Work request: Exact repetition, pictures omitted: give every record below again.

Collected data:
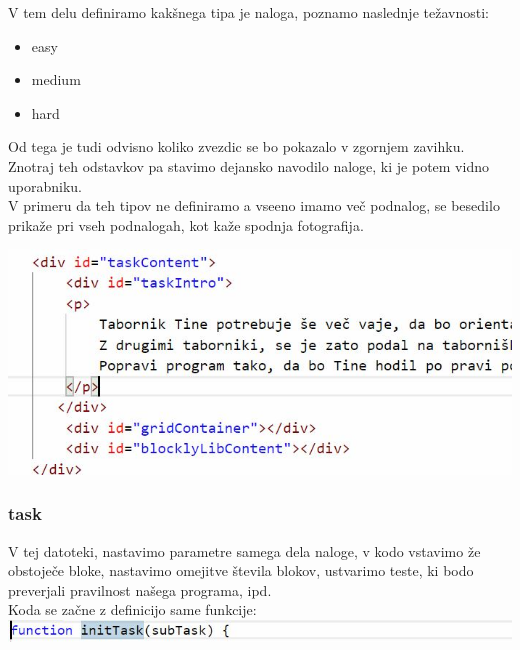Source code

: \documentclass[11pt]{article} %
\begin{document}
V tem delu definiramo kakšnega tipa je naloga, poznamo naslednje težavnosti:

\begin{itemize}
\item easy
\item medium
\item hard
\end{itemize}

Od tega je tudi odvisno koliko zvezdic se bo pokazalo v zgornjem zavihku.\\
Znotraj teh odstavkov pa stavimo dejansko navodilo naloge, ki je potem vidno uporabniku. \\
V primeru da teh tipov ne definiramo a vseeno imamo več podnalog, se besedilo prikaže pri vseh podnalogah, kot kaže spodnja fotografija.

\includegraphics[scale=0.6]{index_ni_stopenj}
\subsubsection{task}

V tej datoteki, nastavimo parametre samega dela naloge, v kodo vstavimo že obstoječe bloke, nastavimo omejitve števila blokov, ustvarimo teste, ki bodo preverjali pravilnost našega programa, ipd. \\

Koda se začne z definicijo same funkcije: \\
\includegraphics[scale=0.6]{task_splosno_funkcija}\\
\end{document}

Response below:
Source code

: \documentclass[11pt]{article} %
\begin{document}
V tem delu definiramo kakšnega tipa je naloga, poznamo naslednje težavnosti:

\begin{itemize}
\item easy
\item medium
\item hard
\end{itemize}

Od tega je tudi odvisno koliko zvezdic se bo pokazalo v zgornjem zavihku.\\
Znotraj teh odstavkov pa stavimo dejansko navodilo naloge, ki je potem vidno uporabniku. \\
V primeru da teh tipov ne definiramo a vseeno imamo več podnalog, se besedilo prikaže pri vseh podnalogah, kot kaže spodnja fotografija.

\includegraphics[scale=0.6]{index_ni_stopenj}
\subsubsection{task}

V tej datoteki, nastavimo parametre samega dela naloge, v kodo vstavimo že obstoječe bloke, nastavimo omejitve števila blokov, ustvarimo teste, ki bodo preverjali pravilnost našega programa, ipd. \\

Koda se začne z definicijo same funkcije: \\
\includegraphics[scale=0.6]{task_splosno_funkcija}\\
\end{document}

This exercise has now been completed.